X, Y = np.meshgrid(x, y)
Z = f(X, Y)
plt.contourf(X, Y, Z, 20, cmap='RdGy')
plt.colorbar()
Copy the code

Draw the image as follows: peaks in black and valleys in red.

Draw the animation

Animation library is introduced to draw animation, and FuncAnimation method is called to draw animation.
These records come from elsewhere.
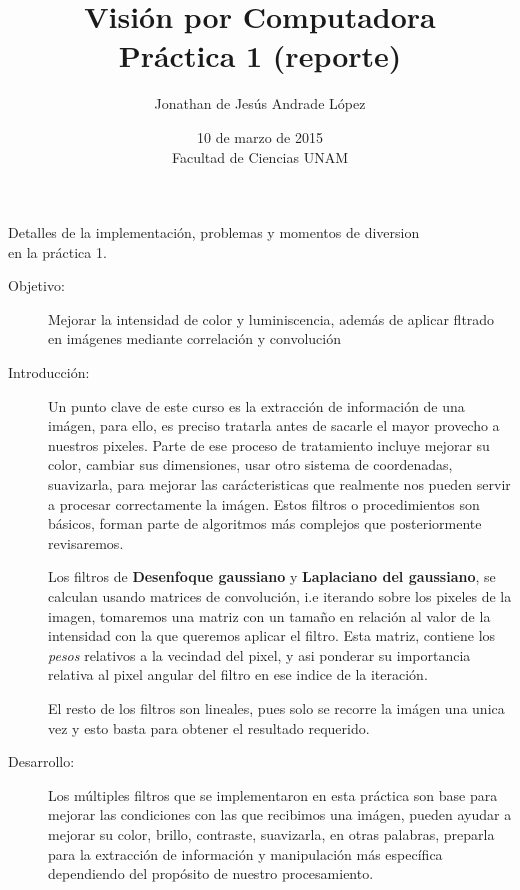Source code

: \documentclass[12pt]{article}
\title{Visi\'on por Computadora  \\Pr\'actica 1 (reporte)}
\author{Jonathan de Jes\'us Andrade L\'opez}
\date{10 de marzo de 2015 \\Facultad de Ciencias UNAM}
\begin{document}
\maketitle
Detalles de la implementaci\'on, problemas y momentos de diversion\\
en la pr\'actica 1.

\begin{description}
  \item[Objetivo:] 
  Mejorar la intensidad de color y luminiscencia, adem\'as de aplicar fltrado
  en im\'agenes mediante correlaci\'on y convoluci\'on
  
  \item[Introducci\'on:]
  Un punto clave de este curso es la extracci\'on de informaci\'on de una im\'agen,
  para ello, es preciso tratarla antes de sacarle el mayor provecho a nuestros pixeles.
  Parte de ese proceso de tratamiento incluye mejorar su color, cambiar sus dimensiones, usar otro sistema de coordenadas,
  suavizarla, para mejorar las car\'acteristicas que realmente nos pueden servir a procesar
  correctamente la im\'agen. Estos filtros o procedimientos son b\'asicos, forman parte 
  de algoritmos m\'as complejos que posteriormente revisaremos.
  
  Los filtros de \textbf{Desenfoque gaussiano} y \textbf{Laplaciano del gaussiano}, se calculan
  usando matrices de convoluci\'on, i.e iterando sobre los pixeles de la imagen, tomaremos
  una matriz con un tama$ñ$o en relaci\'on al valor de la intensidad con la que queremos aplicar el filtro.
  Esta matriz, contiene los \textit{pesos} relativos a la vecindad del pixel, y asi ponderar su importancia
  relativa al pixel angular del filtro en ese indice de la iteraci\'on.
  
  El resto de los filtros son lineales, pues solo se recorre la im\'agen una unica vez y esto basta
  para obtener el resultado requerido.
  
  \item[Desarrollo:] 
  Los m\'ultiples filtros que se implementaron en esta pr\'actica son base para mejorar las condiciones con
  las que recibimos una im\'agen, pueden ayudar a mejorar su color, brillo, contraste, suavizarla, en otras 
  palabras, preparla para la extracci\'on de informaci\'on y manipulaci\'on m\'as espec\'ifica dependiendo 
  del prop\'osito de nuestro procesamiento.
  

\end{description}
\end{document}
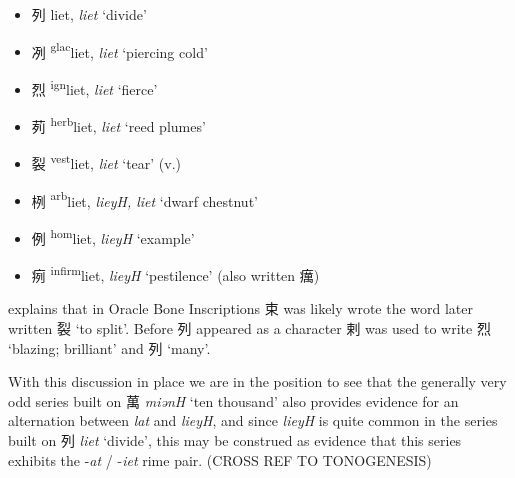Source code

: \medskip
\begin{itemize}
  \item {\Large{列}} %
    {\large{liet}},
    \textit{liet} `divide' %

  \item {\Large{冽}} %
    {\large{{\textsuperscript{glac}}liet}},
    \textit{liet} `piercing cold' %


  \item {\Large{烈}} %
    {\large{{\textsuperscript{ign}}liet}},
    \textit{liet} `fierce' %

  \item {\Large{茢}} %
    {\large{{\textsuperscript{herb}}liet}},
    \textit{liet} `reed plumes' %

  \item {\Large{裂}} %
    {\large{{\textsuperscript{vest}}liet}},
    \textit{liet} `tear' (v.) %

  \item {\Large{栵}} %
    {\large{{\textsuperscript{arb}}liet}},
    \textit{lieyH, liet} `dwarf chestnut' %

  \item {\Large{例}} %
    {\large{{\textsuperscript{hom}}liet}},
    \textit{lieyH} `example' %

  \item {\Large{㾐}} %
    {\large{{\textsuperscript{infirm}}liet}},
    \textit{lieyH} `pestilence' (also written 癘) %
\end{itemize}

\citet[115-119]{Chen2024}
explains that in Oracle Bone Inscriptions 束 was likely wrote the word later written 裂 `to split'. Before 列 appeared as a character 剌 was used to write 烈 `blazing; brilliant' and 列 `many'. 

With this discussion in place we are in the position to see that the generally very odd series built on 萬 \textit{miənH} `ten thousand' also provides evidence for an alternation between \textit{lat} and \textit{lieyH}, and since \textit{lieyH} is quite common in the series built on 列  \textit{liet} `divide', this may be construed as evidence that this series exhibits the -\textit{at} / -\textit{iet} rime pair. (CROSS REF TO TONOGENESIS)





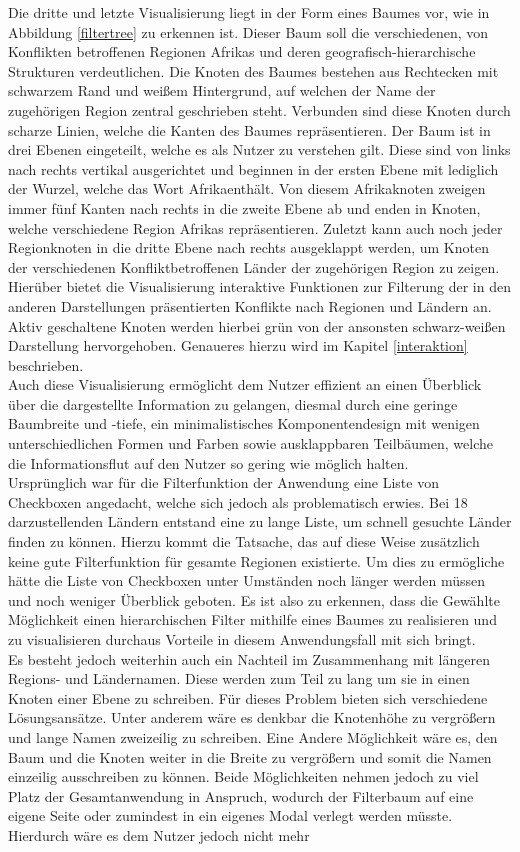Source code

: \documentclass[usegeometry=true]{scrartcl}
\begin{document}
Die dritte und letzte Visualisierung liegt in der Form eines Baumes vor, wie in Abbildung \ref{filtertree} zu erkennen ist. Dieser Baum soll die verschiedenen, von Konflikten betroffenen Regionen Afrikas und deren geografisch-hierarchische Strukturen verdeutlichen. Die Knoten des Baumes bestehen aus Rechtecken mit schwarzem Rand und weißem Hintergrund, auf welchen der Name der zugehörigen Region zentral geschrieben steht. Verbunden sind diese Knoten durch scharze Linien, welche die Kanten des Baumes repräsentieren. Der Baum ist in drei Ebenen eingeteilt, welche es als Nutzer zu verstehen gilt. Diese sind von links nach rechts vertikal ausgerichtet und beginnen in der ersten Ebene mit lediglich der Wurzel, welche das Wort \glqq Afrika\grqq enthält. Von diesem Afrikaknoten zweigen immer fünf Kanten nach rechts in die zweite Ebene ab und enden in Knoten, welche verschiedene Region Afrikas repräsentieren. Zuletzt kann auch noch jeder Regionknoten in die dritte Ebene nach rechts ausgeklappt werden, um Knoten der verschiedenen Konfliktbetroffenen Länder der zugehörigen Region zu zeigen. Hierüber bietet die Visualisierung interaktive Funktionen zur Filterung der in den anderen Darstellungen präsentierten Konflikte nach Regionen und Ländern an. Aktiv geschaltene Knoten werden hierbei grün von der ansonsten schwarz-weißen Darstellung hervorgehoben. Genaueres hierzu wird im Kapitel \ref{interaktion} beschrieben.\\ Auch diese Visualisierung ermöglicht dem Nutzer effizient an einen Überblick über die dargestellte Information zu gelangen, diesmal durch eine geringe Baumbreite und -tiefe, ein minimalistisches Komponentendesign mit wenigen unterschiedlichen Formen und Farben sowie ausklappbaren Teilbäumen, welche die Informationsflut auf den Nutzer so gering wie möglich halten.\\ Ursprünglich war für die Filterfunktion der Anwendung eine Liste von Checkboxen angedacht, welche sich jedoch als problematisch erwies. Bei 18 darzustellenden Ländern entstand eine zu lange Liste, um schnell gesuchte Länder finden zu können. Hierzu kommt die Tatsache, das auf diese Weise zusätzlich keine gute Filterfunktion für gesamte Regionen existierte. Um dies zu ermögliche hätte die Liste von Checkboxen unter Umständen noch länger werden müssen und noch weniger Überblick geboten. Es ist also zu erkennen, dass die Gewählte Möglichkeit einen hierarchischen Filter mithilfe eines Baumes zu realisieren und zu visualisieren durchaus Vorteile in diesem Anwendungsfall mit sich bringt.\\ Es besteht jedoch weiterhin auch ein Nachteil im Zusammenhang mit längeren Regions- und Ländernamen. Diese werden zum Teil zu lang um sie in einen Knoten einer Ebene zu schreiben. Für dieses Problem bieten sich verschiedene Lösungsansätze. Unter anderem wäre es denkbar die Knotenhöhe zu vergrößern und lange Namen zweizeilig zu schreiben. Eine Andere Möglichkeit wäre es, den Baum und die Knoten weiter in die Breite zu vergrößern und somit die Namen einzeilig ausschreiben zu können. Beide Möglichkeiten nehmen jedoch zu viel Platz der Gesamtanwendung in Anspruch, wodurch der Filterbaum auf eine eigene Seite oder zumindest in ein eigenes Modal verlegt werden müsste. Hierdurch wäre es dem Nutzer jedoch nicht mehr 
\end{document}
import numpy as np from matplotlib import pyplot as plt from matplotlib import animation fig = plt.figure() ax = PLT. Axes (xlim = (0, 2), ylim = (2, 2)) line, = ax. The plot ([], [], lw = 2) # initialization method def init () : Line.set_data ([], []) return line, def animate(I): X = np.linspace(0, 2, 1000) y = np.sin(2 * np.pi * (x - 0.01 * I)) line.set_data(x, y) return line, Anim = animation.FuncAnimation(FIG, animate, init_func=init, frames=200, interval=20, blit=True) anim.save('ccccc.gif', fps=30) plt.show()Copy the code

In the code aboveanim.save()Method supports saving mp4 files.

Draw the GIF as follows:

conclusion

This concludes our front-loading machine learning series, and we’re ready for hands-on machine learning. For the full series on front-loading machine learning, please visit caiyongji or my blog at blog.caiyongji.com. As you may have noticed, my tutorial is more hands-on. The next series of machine learning tutorials will also be more practical than theoretical.

Don’t panic if you are afraid of math, just follow me and learn it slowly.